### INFORMATION SUPPLIED
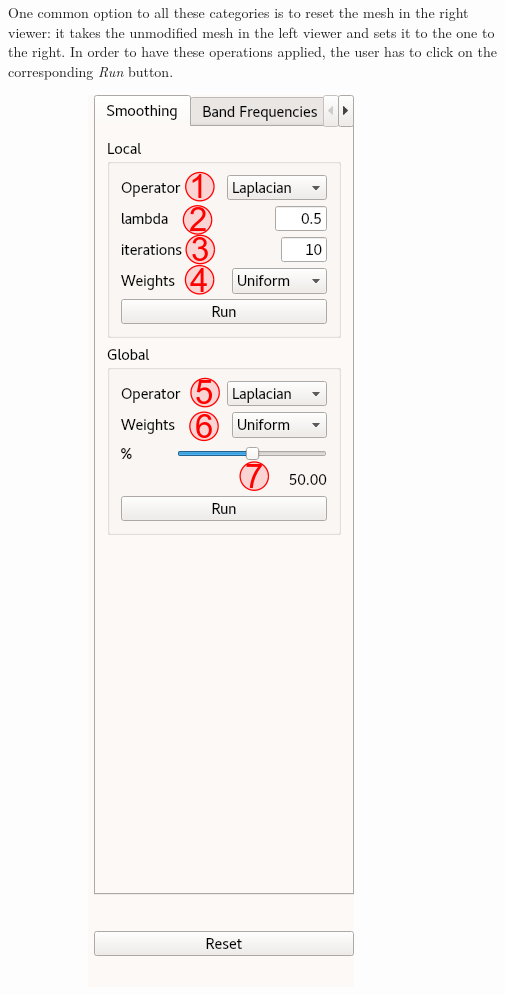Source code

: \documentclass[12pt]{article}
\begin{document}
One common option to all these categories is to reset the mesh in the
right viewer: it takes the unmodified mesh in the left viewer and sets
it to the one to the right. In order to have these operations applied,
the user has to click on the corresponding \textit{Run} button.

\begin{figure}[H]
	\centering
	\begin{subfigure}{0.32\textwidth}
		\centering
		\includegraphics[scale=0.24]{DV-smoothing}

\end{subfigure}
\end{figure}
\end{document}
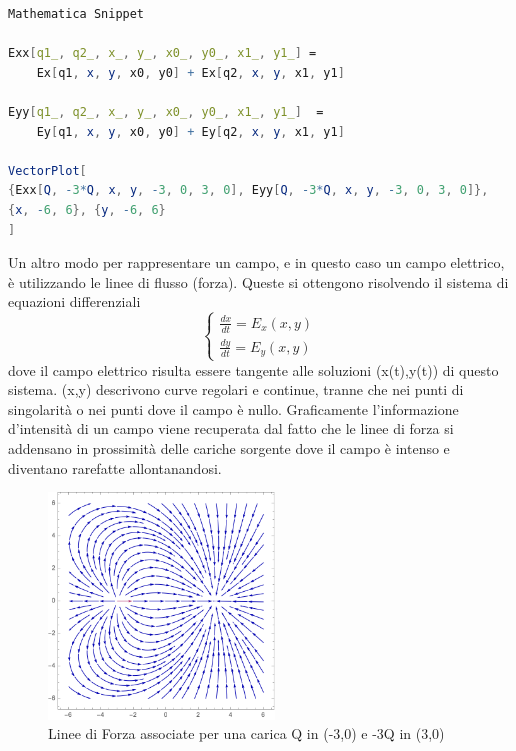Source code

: \begin{lstlisting}[language = Mathematica]
Mathematica Snippet 

Exx[q1_, q2_, x_, y_, x0_, y0_, x1_, y1_] =  
	Ex[q1, x, y, x0, y0] + Ex[q2, x, y, x1, y1]

Eyy[q1_, q2_, x_, y_, x0_, y0_, x1_, y1_]  = 
	Ey[q1, x, y, x0, y0] + Ey[q2, x, y, x1, y1]

VectorPlot[
{Exx[Q, -3*Q, x, y, -3, 0, 3, 0], Eyy[Q, -3*Q, x, y, -3, 0, 3, 0]}, 
{x, -6, 6}, {y, -6, 6}
]
\end{lstlisting}
Un altro modo per rappresentare un campo, e in questo caso un campo elettrico, \`e utilizzando le linee di flusso (forza). Queste si ottengono risolvendo il sistema di equazioni differenziali 
\begin{equation*}
\left \{\begin{array}{l}
	\frac{dx}{dt}= E_x(x,y)\\
	\frac{dy}{dt} = E_y(x,y)
	\end{array}\right.
\end{equation*}
dove il campo elettrico risulta essere tangente alle soluzioni (x(t),y(t)) di questo sistema. (x,y) descrivono curve regolari e continue, tranne che nei punti di singolarit\`a o nei punti dove il campo \`e nullo. Graficamente l'informazione d'intensit\`a di un campo viene recuperata dal fatto che le linee di forza si addensano in prossimit\`a delle cariche sorgente dove il campo \`e intenso e diventano rarefatte allontanandosi.

 
\begin{figure}[!ht]
\vspace{0.1in}
\includegraphics[width = 6cm]{images/stream}	
\centering
\vspace{0.1in}
\caption{Linee di Forza associate per una carica Q in (-3,0) e -3Q in (3,0)}
\end{figure}

\newpage

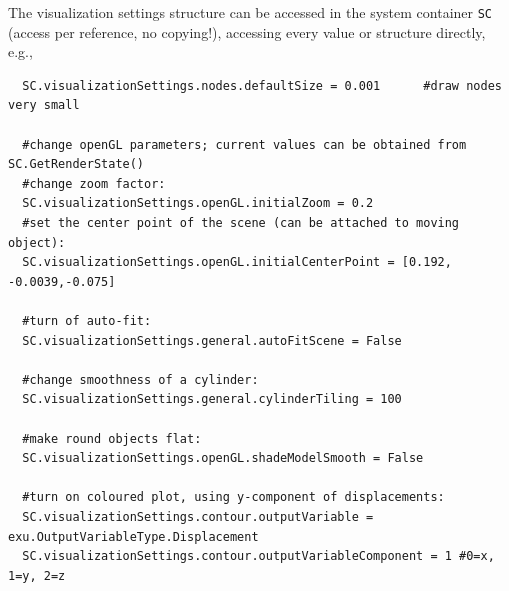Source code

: The visualization settings structure can be accessed in the system container \texttt{SC} (access per reference, no copying!), accessing every value or structure directly, e.g.,
\pythonstyle\begin{lstlisting}
  SC.visualizationSettings.nodes.defaultSize = 0.001      #draw nodes very small

  #change openGL parameters; current values can be obtained from SC.GetRenderState()
  #change zoom factor:
  SC.visualizationSettings.openGL.initialZoom = 0.2       
  #set the center point of the scene (can be attached to moving object):
  SC.visualizationSettings.openGL.initialCenterPoint = [0.192, -0.0039,-0.075]

  #turn of auto-fit:
  SC.visualizationSettings.general.autoFitScene = False

  #change smoothness of a cylinder:
  SC.visualizationSettings.general.cylinderTiling = 100
  
  #make round objects flat:
  SC.visualizationSettings.openGL.shadeModelSmooth = False

  #turn on coloured plot, using y-component of displacements:
  SC.visualizationSettings.contour.outputVariable = exu.OutputVariableType.Displacement
  SC.visualizationSettings.contour.outputVariableComponent = 1 #0=x, 1=y, 2=z
\end{lstlisting}

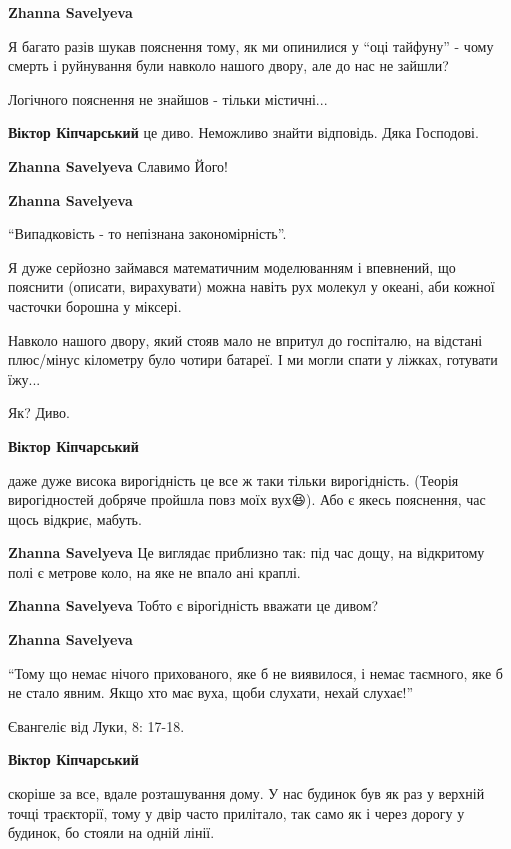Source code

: \begin{itemize} %
\textbf{Zhanna Savelyeva} 

Я багато разів шукав пояснення тому, як ми опинилися у \enquote{оці тайфуну} - чому
смерть і руйнування були навколо нашого двору, але до нас не зайшли?

Логічного пояснення не знайшов - тільки містичні...

\textbf{Віктор Кіпчарський} це диво. Неможливо знайти відповідь. Дяка Господові.

\textbf{Zhanna Savelyeva} Славимо Його!

\textbf{Zhanna Savelyeva} 

\enquote{Випадковість - то непізнана закономірність}.

Я дуже серйозно займався математичним моделюванням і впевнений, що пояснити
(описати, вирахувати) можна навіть рух молекул у океані, аби кожної часточки
борошна у міксері.

Навколо нашого двору, який стояв мало не впритул до госпіталю, на відстані
плюс/мінус кілометру було чотири батареї. І ми могли спати у ліжках, готувати
їжу...

Як? Диво.

\textbf{Віктор Кіпчарський} 

даже дуже висока вирогідність це все ж таки тільки вирогідність. (Теорія
вирогідностей добряче пройшла повз моїх вух😆). Або є якесь пояснення, час щось
відкриє, мабуть.

\textbf{Zhanna Savelyeva} Це виглядає приблизно так: під час дощу, на відкритому полі є метрове коло, на яке не впало ані краплі.

\textbf{Zhanna Savelyeva} Тобто є вірогідність вважати це дивом?

\textbf{Zhanna Savelyeva} 

\enquote{Тому що немає нічого прихованого, яке б не виявилося, і немає таємного, яке б
не стало явним. Якщо хто має вуха, щоби слухати, нехай слухає!}

Євангеліє від Луки, 8: 17-18.

\textbf{Віктор Кіпчарський} 

скоріше за все, вдале розташування дому. У нас будинок був як раз у верхній
точці траєкторії, тому у двір часто прилітало, так само як і через дорогу у
будинок, бо стояли на одній лінії.


\end{itemize}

### WHAT THE TASK REQUIRES
Scan the entries for lines holding the string "includegraphics", then copy every one of them.

### EXPECTED ANSWER
		\includegraphics[scale=0.24]{DV-smoothing}
\includegraphics[width = 6cm]{images/stream}	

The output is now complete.